Action item> All entries must be set down once more, precisely as given.

(Collected data)
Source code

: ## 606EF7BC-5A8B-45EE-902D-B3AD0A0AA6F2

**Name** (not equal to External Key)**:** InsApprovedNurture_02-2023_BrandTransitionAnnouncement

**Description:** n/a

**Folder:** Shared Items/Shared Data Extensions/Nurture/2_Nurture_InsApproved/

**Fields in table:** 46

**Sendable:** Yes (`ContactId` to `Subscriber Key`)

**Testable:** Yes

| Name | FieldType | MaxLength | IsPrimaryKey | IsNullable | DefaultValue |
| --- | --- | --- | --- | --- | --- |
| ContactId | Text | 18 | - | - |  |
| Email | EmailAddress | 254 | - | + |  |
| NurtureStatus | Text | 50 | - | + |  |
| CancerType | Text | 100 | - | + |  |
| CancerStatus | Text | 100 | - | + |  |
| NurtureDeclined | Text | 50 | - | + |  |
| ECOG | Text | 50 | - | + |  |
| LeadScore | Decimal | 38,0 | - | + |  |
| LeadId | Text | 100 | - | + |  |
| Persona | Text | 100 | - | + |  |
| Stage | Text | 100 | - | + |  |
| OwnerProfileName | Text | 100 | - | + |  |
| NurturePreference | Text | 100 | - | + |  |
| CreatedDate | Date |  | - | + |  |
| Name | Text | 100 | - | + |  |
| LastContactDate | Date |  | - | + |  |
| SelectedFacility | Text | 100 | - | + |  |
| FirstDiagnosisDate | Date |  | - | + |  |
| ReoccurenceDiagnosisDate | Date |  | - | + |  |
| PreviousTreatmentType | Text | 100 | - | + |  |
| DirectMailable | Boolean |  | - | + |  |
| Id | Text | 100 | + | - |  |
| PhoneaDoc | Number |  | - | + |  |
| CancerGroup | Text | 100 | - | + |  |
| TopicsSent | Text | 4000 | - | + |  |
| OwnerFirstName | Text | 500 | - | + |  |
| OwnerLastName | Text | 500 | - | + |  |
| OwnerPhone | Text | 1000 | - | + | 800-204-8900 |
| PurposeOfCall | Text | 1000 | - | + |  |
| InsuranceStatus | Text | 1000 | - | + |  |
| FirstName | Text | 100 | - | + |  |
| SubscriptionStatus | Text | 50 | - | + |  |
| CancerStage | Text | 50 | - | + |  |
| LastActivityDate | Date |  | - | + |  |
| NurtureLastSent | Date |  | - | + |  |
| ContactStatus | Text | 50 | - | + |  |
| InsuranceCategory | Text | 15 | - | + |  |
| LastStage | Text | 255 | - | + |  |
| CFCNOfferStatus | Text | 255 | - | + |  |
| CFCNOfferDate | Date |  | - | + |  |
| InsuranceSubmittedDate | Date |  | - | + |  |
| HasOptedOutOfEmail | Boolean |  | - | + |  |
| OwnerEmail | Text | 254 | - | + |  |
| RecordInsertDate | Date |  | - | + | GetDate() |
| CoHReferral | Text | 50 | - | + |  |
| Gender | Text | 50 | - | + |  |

Reply to the exercise>
Source code

: ## 606EF7BC-5A8B-45EE-902D-B3AD0A0AA6F2

**Name** (not equal to External Key)**:** InsApprovedNurture_02-2023_BrandTransitionAnnouncement

**Description:** n/a

**Folder:** Shared Items/Shared Data Extensions/Nurture/2_Nurture_InsApproved/

**Fields in table:** 46

**Sendable:** Yes (`ContactId` to `Subscriber Key`)

**Testable:** Yes

| Name | FieldType | MaxLength | IsPrimaryKey | IsNullable | DefaultValue |
| --- | --- | --- | --- | --- | --- |
| ContactId | Text | 18 | - | - |  |
| Email | EmailAddress | 254 | - | + |  |
| NurtureStatus | Text | 50 | - | + |  |
| CancerType | Text | 100 | - | + |  |
| CancerStatus | Text | 100 | - | + |  |
| NurtureDeclined | Text | 50 | - | + |  |
| ECOG | Text | 50 | - | + |  |
| LeadScore | Decimal | 38,0 | - | + |  |
| LeadId | Text | 100 | - | + |  |
| Persona | Text | 100 | - | + |  |
| Stage | Text | 100 | - | + |  |
| OwnerProfileName | Text | 100 | - | + |  |
| NurturePreference | Text | 100 | - | + |  |
| CreatedDate | Date |  | - | + |  |
| Name | Text | 100 | - | + |  |
| LastContactDate | Date |  | - | + |  |
| SelectedFacility | Text | 100 | - | + |  |
| FirstDiagnosisDate | Date |  | - | + |  |
| ReoccurenceDiagnosisDate | Date |  | - | + |  |
| PreviousTreatmentType | Text | 100 | - | + |  |
| DirectMailable | Boolean |  | - | + |  |
| Id | Text | 100 | + | - |  |
| PhoneaDoc | Number |  | - | + |  |
| CancerGroup | Text | 100 | - | + |  |
| TopicsSent | Text | 4000 | - | + |  |
| OwnerFirstName | Text | 500 | - | + |  |
| OwnerLastName | Text | 500 | - | + |  |
| OwnerPhone | Text | 1000 | - | + | 800-204-8900 |
| PurposeOfCall | Text | 1000 | - | + |  |
| InsuranceStatus | Text | 1000 | - | + |  |
| FirstName | Text | 100 | - | + |  |
| SubscriptionStatus | Text | 50 | - | + |  |
| CancerStage | Text | 50 | - | + |  |
| LastActivityDate | Date |  | - | + |  |
| NurtureLastSent | Date |  | - | + |  |
| ContactStatus | Text | 50 | - | + |  |
| InsuranceCategory | Text | 15 | - | + |  |
| LastStage | Text | 255 | - | + |  |
| CFCNOfferStatus | Text | 255 | - | + |  |
| CFCNOfferDate | Date |  | - | + |  |
| InsuranceSubmittedDate | Date |  | - | + |  |
| HasOptedOutOfEmail | Boolean |  | - | + |  |
| OwnerEmail | Text | 254 | - | + |  |
| RecordInsertDate | Date |  | - | + | GetDate() |
| CoHReferral | Text | 50 | - | + |  |
| Gender | Text | 50 | - | + |  |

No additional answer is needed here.